Il racconto del Frantic Fest 2025
Per gli amanti del metal (e non solo), in Italia il Frantic Fest non dovrebbe più rappresentare una novità o una proposta di nicchia, bensì una realtà consolidata da anni, che vive di una amministrazione virtuosa, uno staff attento ai bisogni dello spettatore e piccole polemicucce tirate fuori dal “Gianprostata” di turno. Per “Gianprostata” si intende quella categoria di metallaro con una visione bidimensionale della scena, idealizzata al 1990 di quando litigava nell’angolo della posta della sua rivista mensile, che ha timore della gente che vive con allegria un concerto (vedasi Trenino Gate) o addirittura si lamenta se bevande e cibo vengano pagati tramite un braccialetto.
Però si sa, spesso queste contestazioni sono meri casus belli di gente che già ha deciso di non presenziare a un evento e cerca solo in maniera postuma una giustificazione per non esserci. Una delle problematiche di rilievo della scena è la cristallizzazione delle abitudini e dei gusti dell’audience, ovvero il rischio di coccolarsi la memoria di quei concerti in stile Stadio Olimpico 2007 con Motörhead, Iron Maiden, Machine Head e compagnia senza rinnovare le emozioni con esperienze recenti o comunque diverse. Perché uno dei vantaggi di rilievo del Frantic è proprio questa commistione tra nuove e vecchie realtà, che ti fa sempre uscire da Francavilla con qualcosa che prima non sapevi.

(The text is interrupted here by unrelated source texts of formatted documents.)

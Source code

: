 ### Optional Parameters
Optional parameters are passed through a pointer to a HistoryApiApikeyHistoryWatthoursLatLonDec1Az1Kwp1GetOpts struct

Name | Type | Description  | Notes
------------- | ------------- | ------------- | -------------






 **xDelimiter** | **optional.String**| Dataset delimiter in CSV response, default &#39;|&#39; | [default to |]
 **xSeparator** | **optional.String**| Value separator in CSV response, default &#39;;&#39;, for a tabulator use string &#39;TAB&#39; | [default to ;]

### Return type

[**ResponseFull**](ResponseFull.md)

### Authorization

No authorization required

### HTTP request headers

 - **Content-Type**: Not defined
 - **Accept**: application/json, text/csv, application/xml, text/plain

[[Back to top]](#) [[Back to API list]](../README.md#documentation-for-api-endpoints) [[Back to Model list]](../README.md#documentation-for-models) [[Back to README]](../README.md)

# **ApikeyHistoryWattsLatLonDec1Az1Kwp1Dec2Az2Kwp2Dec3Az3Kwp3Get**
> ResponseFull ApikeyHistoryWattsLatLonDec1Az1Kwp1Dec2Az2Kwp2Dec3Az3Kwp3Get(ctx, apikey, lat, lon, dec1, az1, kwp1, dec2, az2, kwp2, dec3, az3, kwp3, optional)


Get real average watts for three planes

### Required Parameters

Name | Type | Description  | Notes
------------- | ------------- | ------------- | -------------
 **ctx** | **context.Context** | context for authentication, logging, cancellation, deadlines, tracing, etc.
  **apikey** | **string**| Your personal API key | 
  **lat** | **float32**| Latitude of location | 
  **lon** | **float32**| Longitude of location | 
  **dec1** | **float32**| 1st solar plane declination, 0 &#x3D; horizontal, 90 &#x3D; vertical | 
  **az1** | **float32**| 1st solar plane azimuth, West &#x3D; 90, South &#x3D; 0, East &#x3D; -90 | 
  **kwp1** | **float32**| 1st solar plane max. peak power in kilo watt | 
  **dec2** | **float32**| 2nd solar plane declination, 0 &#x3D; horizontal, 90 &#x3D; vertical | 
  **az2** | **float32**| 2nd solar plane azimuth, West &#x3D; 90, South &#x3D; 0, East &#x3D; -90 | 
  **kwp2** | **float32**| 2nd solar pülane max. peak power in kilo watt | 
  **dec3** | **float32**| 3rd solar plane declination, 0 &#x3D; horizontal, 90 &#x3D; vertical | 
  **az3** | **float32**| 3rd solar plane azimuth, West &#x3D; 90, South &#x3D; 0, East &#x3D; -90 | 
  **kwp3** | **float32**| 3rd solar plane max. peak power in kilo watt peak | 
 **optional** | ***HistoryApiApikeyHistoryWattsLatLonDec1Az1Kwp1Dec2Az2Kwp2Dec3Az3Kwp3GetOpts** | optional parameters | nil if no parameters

La tre giorni è stata introdotta, come di consueto, da uno spettacolo preliminare. È stato il turno di GIANCANE, che con il suo cantautorato ha saputo, nell’ultimo decennio, entrare nell’epidermide di diverse realtà della cultura pop (Zerocalcare) e del punk italiano (come Punkreas, Bull Brigade). Il taglio ironicamente esistenzialista dello show è risultato affine anche a un’audience non proprio limitrofa alla musica dell’ex Muro del Canto.
Il primo giorno è invece aperto da DIE SÜNDE e AMALEKIM, due maniere in antitesi di proporre black metal: più blackgaze/depressive i primi, più tradizionali e misteriosi i secondi. Seguono i TODOMAL che, nonostante un dress code così libero da sembrare ci siano tre band diverse sul palco, sono tra il meglio che il doom spagnolo possa offrire nel contemporaneo assieme a Helevorn e Ikarie, anche se la loro impronta accentua lievemente di più la componente progressive.
A quel punto è arrivato il momento di aprire finalmente lo spazio transenna per il palco più grande e offrire ai NECRODEATH il commiato più sentito per questi quarant’anni di carriera, in cui hanno saputo garantire sempre una qualità esecutiva di buon livello. Peso e compagni guidano il pubblico in un excursus partito proprio dagli albori (Into the Macabre e Mater of All Evil) fino al recentissimo catalogo, non disdegnando una stoccata ai cosiddetti “leoni da tastiera”.
Dall’alto palco rispondono al fuoco i REPLICANT con il loro death tecnico ma, allo stesso tempo, primitivo nell’attitudine: tra Gorguts e Demilich. Non sarebbe però Frantic Fest senza una tradizionale quota di ironia, e per questo aspetto capitano a fagiuolo i BRUJERIA, con la loro gimmick di banditi messicani ricercati dalla DEA. Musicalmente la proposta resta tutto sommato divertente, ma pensare che ormai il membro più anziano della gang sia entrato nel 2016 (ben due dei musicisti sono passati a miglior vita di recente) li fa sempre più assomigliare a una gag da federazione NWO di wrestling piuttosto che a una cricca di spietati manigoldi. C’è da segnalare, a proposito di colleghi del bill, l’apparizione di Jeff Walker che con loro ha condiviso chilometri e anche qualche featuring. In generale, l’audience sembra gradire, vista la venue discretamente colma. Inversamente, a giudicare dal numero di presenze ai PYRRHON, è probabile che in molti ne abbiano approfittato per andare a mangiare subito dopo. Ed è un peccato, perché il loro death tecnico dissonante non solo è particolare, ma stava aprendo la porta alla porzione più avantgarde metal del Frantic Fest di quest’anno.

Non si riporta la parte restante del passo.